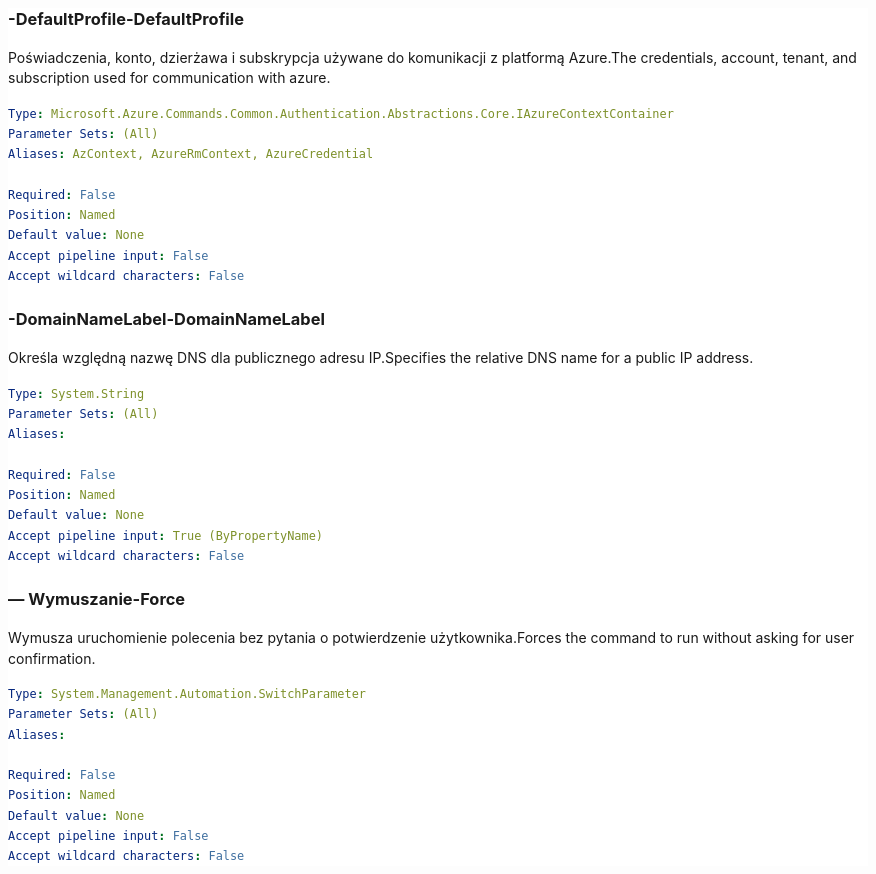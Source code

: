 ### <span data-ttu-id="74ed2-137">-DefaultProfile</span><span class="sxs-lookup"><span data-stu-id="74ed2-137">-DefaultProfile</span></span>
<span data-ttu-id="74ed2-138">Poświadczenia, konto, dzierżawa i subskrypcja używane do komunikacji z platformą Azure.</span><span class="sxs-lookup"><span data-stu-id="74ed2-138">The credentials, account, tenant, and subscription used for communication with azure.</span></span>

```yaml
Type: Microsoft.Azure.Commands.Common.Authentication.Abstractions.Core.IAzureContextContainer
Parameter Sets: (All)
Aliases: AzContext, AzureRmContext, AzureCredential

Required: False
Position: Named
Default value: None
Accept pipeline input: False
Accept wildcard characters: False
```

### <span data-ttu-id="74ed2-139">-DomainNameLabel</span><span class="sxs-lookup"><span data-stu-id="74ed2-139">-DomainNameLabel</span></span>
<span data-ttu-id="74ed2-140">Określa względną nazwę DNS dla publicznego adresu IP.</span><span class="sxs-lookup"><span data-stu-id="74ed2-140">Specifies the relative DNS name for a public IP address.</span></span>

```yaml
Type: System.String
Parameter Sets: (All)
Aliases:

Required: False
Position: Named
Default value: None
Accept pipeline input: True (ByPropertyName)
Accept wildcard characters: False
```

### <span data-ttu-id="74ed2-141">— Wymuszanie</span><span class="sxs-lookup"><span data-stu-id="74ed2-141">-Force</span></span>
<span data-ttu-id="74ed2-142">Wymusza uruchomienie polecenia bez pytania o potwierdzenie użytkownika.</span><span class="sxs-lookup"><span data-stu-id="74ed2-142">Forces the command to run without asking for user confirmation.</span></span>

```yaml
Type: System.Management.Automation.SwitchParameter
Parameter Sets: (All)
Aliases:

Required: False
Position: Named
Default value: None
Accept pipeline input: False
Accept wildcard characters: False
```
┄┄┄┄┄┄┄┄┄┄┄┄┄┄┄┄┄┄┄┄
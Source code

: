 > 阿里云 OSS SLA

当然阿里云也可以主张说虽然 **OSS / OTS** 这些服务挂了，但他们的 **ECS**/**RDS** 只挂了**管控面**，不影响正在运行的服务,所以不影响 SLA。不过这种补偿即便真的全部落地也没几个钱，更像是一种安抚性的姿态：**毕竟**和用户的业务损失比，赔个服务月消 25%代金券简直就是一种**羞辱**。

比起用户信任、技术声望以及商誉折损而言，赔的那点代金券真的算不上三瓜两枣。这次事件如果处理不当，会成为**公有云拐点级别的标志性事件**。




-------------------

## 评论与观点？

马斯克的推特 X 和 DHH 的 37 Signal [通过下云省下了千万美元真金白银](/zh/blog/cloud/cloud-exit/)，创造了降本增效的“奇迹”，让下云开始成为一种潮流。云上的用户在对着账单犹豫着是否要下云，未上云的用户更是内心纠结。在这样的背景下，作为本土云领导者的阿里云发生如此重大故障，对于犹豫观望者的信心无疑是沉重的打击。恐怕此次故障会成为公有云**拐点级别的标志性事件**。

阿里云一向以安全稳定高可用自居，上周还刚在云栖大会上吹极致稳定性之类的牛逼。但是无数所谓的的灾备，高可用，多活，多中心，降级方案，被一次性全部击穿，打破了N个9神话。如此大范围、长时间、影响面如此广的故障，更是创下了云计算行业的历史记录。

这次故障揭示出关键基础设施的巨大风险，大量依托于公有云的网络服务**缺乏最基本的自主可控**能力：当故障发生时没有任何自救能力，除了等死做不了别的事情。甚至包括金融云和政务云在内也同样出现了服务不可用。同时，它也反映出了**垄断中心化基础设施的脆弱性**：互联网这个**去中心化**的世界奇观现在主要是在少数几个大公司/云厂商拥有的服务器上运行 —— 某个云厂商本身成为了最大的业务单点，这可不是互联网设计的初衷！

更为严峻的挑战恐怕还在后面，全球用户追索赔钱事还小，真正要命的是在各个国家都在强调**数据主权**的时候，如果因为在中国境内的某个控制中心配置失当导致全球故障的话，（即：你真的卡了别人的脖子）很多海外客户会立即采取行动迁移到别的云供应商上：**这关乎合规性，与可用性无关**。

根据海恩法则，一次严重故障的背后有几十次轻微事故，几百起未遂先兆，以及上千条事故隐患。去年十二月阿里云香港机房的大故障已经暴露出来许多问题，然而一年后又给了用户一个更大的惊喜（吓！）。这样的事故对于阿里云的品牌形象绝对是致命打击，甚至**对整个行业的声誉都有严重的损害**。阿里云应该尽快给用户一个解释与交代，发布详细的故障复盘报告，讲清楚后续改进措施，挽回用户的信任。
┄┄┄┄┄┄┄┄┄┄┄┄┄┄┄┄┄┄┄┄
*HOW TO COMPLETE THIS TASK:* What lines in the material mention "Type"? Copy every one of them.

*SOLUTION TO THIS TASK:*
Type: Microsoft.Azure.Commands.Common.Authentication.Abstractions.Core.IAzureContextContainer
Type: System.String
Type: System.Management.Automation.SwitchParameter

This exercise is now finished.